Consider how Glodt’s amendment would have stifled journalism on a case of much greater public interest, the death of Richard Benda. When the former state economic development chief was found dead on his brother-in-law’s land in October 2013 with “a bullet hole in his side,” journalists pounced on the story, opening the floodgates of South Dakota’s EB-5 scandal. Had Glodt’s amendment been in effect in 2013, Governor Daugaard could not have issued a statement naming Benda as the dead man. Reporters would not have been allowed to disclose Benda’s name. If Benda’s ex-wife had wanted to keep the suicide a secret (and she refused to release the death investigation records), the EB-5 story might not have broken for weeks or months, plenty of time for concerned parties to quietly hide documents, coordinate stories, and come up with a more solid story making Benda the fall guy. Conceivably, members of Benda’s family could still assert Glodt rights over any documents that “could disclose confidential or privileged information” about Benda and deals he may have made during his world travels on behalf of South Dakota’s EB-5 program, thus stifling further journalistic investigation of a still unresolved scandal.
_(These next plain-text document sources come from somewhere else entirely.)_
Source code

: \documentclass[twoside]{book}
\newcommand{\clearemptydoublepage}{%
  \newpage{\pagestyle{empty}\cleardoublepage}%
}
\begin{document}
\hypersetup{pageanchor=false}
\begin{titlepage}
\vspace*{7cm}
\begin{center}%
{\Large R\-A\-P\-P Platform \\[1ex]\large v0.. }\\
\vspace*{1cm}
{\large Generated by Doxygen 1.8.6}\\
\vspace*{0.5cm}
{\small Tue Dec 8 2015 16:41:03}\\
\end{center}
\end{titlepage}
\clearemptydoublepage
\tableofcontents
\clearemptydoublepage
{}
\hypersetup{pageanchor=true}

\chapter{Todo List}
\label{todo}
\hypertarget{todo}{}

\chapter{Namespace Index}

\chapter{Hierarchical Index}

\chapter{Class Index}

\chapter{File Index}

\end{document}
So far the press has focused on the impact of Glodt’s new rights for crime victims on local and state government. I would suggest the press should take a look at the implications of Glodt’s amendment for the press itself.

12 Comments

  1. jerry 2016-11-28 21:03

    In the meantime, the deficit just got a billion bucks higher (remember when that was a big deal) with the passage of new funding apparatus that will fit right into this new law perfectly. States will get a windfall of money to fight opioid’s so we will be creating a problem where there may not be one, and no one will ever be the wiser. The perfect way to make create another crooked scheme https://www.statnews.com/2016/11/27/cures-act-deal/ This is a rainmaker for sure as each state gets a cut of a billion dollars, now!

  2. Darin Larson 2016-11-29 07:19

    Cory, maybe you pointed it out somewhere, but a state constitutional amendment does not overrule the US Constitution. The First Amendment and other provisions still apply even in South Dakota.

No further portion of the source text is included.